Zachary Shahan spends most of his time here on CleanTechnica as the director/chief editor. Otherwise, he's probably enthusiastically fulfilling his duties as the director/editor of Solar Love, EV Obsession, Planetsave, or Bikocity. Zach is recognized globally as a solar energy, electric car, and wind energy expert. If you would like him to speak at a related conference or event, connect with him via social media. You can connect with Zach on any popular social networking site you like. Links to all of his main social media profiles are on ZacharyShahan.com.

William Ernest Schenewerk, Ph.D

Rare earth metal shortage will be followed by shortage of just about everything else if “renewable energy” deployment occurs. If 10 billions are to live like 1 billion now do, World energy has to go from 5 TWe equivalent to 50 TWe equavalent (1 Je ~ 3 Jt). We will run out of steel and concrete, if we find everything else we need.
Coal, atomic piles, oil and natural gas each need ~0.1 kg-Fe/W. 5 TWe translates into 5 years of World steel production. Dispatchable wind and solar need ~ 1.0 kg-Fe/W. That translates into 50 years of iron productio up front. Planet is immediately destroyed.

Wind energy is particulary bad. Windmills hit ~0.1 kg/W nameplate but only run 1/4 of the time. Machines last ~ 20 y versus ~100 y for a coal or atomic power plant. Energy storage by vapor-compression NH3-H2O separation loses half the energy. NH3-H2O produces power by recombination in an absorption column that drives a steam turbine. Toss in line loss and effective utilization is 10%. 0.1 kg-Fe/W nameplate translates into ~1 kg-Fe/W.
Windmill power density is ~ 3 W/m^3 nameplate. With above dispatchable 10% utilization, this translates into 0.3 W/m^2. 50 Twe requires entire earth’s land area to be covered by windmills.
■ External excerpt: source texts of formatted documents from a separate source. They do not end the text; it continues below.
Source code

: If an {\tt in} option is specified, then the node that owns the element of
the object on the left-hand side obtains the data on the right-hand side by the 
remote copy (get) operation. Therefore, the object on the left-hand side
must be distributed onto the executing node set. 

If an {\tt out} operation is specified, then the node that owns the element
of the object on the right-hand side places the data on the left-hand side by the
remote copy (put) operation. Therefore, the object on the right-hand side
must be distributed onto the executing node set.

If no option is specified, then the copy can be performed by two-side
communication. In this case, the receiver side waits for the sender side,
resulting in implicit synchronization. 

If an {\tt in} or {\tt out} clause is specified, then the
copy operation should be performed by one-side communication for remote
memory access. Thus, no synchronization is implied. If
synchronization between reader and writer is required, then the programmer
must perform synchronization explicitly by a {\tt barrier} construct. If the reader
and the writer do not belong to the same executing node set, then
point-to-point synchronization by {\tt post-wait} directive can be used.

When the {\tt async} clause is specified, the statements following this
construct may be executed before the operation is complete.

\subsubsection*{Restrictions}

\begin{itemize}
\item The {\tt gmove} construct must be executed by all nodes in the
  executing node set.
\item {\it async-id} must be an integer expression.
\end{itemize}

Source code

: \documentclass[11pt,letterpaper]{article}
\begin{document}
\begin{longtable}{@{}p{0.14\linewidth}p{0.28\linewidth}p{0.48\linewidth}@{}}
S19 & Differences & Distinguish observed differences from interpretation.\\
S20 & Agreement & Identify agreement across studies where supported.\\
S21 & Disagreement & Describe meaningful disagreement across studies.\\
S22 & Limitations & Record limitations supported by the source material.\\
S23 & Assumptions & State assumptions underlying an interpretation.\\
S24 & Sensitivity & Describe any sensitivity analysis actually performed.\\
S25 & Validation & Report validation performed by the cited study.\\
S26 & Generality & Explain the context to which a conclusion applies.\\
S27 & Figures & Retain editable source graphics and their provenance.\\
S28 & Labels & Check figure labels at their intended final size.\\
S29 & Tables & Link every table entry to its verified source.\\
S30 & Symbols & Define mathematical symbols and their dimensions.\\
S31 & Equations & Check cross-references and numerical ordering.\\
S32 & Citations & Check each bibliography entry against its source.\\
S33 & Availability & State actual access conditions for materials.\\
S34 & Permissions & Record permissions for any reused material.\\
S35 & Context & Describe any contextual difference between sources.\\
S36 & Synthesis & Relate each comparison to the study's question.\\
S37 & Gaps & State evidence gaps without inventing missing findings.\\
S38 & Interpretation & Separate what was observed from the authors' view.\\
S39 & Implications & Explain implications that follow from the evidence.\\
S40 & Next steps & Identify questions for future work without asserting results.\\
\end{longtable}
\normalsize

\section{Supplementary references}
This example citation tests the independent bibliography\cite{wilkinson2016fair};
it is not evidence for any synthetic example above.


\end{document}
Not going to happen
Solar with NH3-H20 separation/recombination results in ~20 W/m^2 averaged over time. 50 TWe requires 3 times the area of Texas. Just 2 mm sheet metal that size represents ~30 years Fe production. Toss in the 400 ft NH3 storage sphere per GWe and planet is destroyed producing the materials.
So you are starting to run out of stuff already. It will get worse if continued. Give it up. Real choice is: do atomic piles, do coal or do without. Energy “conservation” is really doing without. Human race remains starving mud suckers in the dark.
- Bob Wallace
  
  “Wind energy is particularly bad. Windmills hit ~0.1 kg/W nameplate but only run 1/4 of the time. Machines last ~ 20 y versus ~100 y for a coal or atomic power plant.”
  
  So much incorrect stuff in this post. Let me tackle just a little piece.
  
  The writer confuses average annual output of nameplate rating with the amount of time the wind blows. The wind blows about roughly 80% of the time in good wind sites. Rarely does it blow hard enough to produce 100% of nameplate output, just like you seldom drive your car at full speed. Over time turbines in average places produce 1/3 of their nameplate rating. In excellent sites they can produce an average of 50% of nameplate.
  
  Some turbines will need to be replaced after 20 years, mostly because the soil structure in those areas permit more tower movement and result in tower/footing damage. Right now about 2,400 30 year old turbines at Altamont wind farm are being replaced. Being replaced not because they are worn out, but because the space could be better utilized by taller, higher output models.
  
  Coal plants do not last 100 years. If a coal plant continues to operate in that location for 100 years it is because it has been rebuilt over the years. Same with nuclear, except we can’t rebuild them in the same way. Our forty year old plants are pushing their lifetime limits. Some will make it to 60 years, perhaps further, but the weakest are already dropping off the grid. Oyster Creek, for example, is now going to be shut down ten years earlier than was anticipated because it’s just worn out.
  
  So much misinformation in this post. Area required for solar is just silly. Material needs for construction are fantasy.
  - http://www.zacharyshahan.com Zachary Shahan
    
    Thanks for this quick follow-up, Bob.
http://www.dimensionbuildlv.com lvremodeling

This does not surprise me, China and Japan are buying all of our scrap. America still doesn’t seem to care, we need to somehow get back to the basics, mining, manufacturing and maintain our recycled materials.
Bob Wallace

This sounds like lithium and solar-silicon all over again – a confusion between current production levels and occurrence (the amount in the ground and where it’s located).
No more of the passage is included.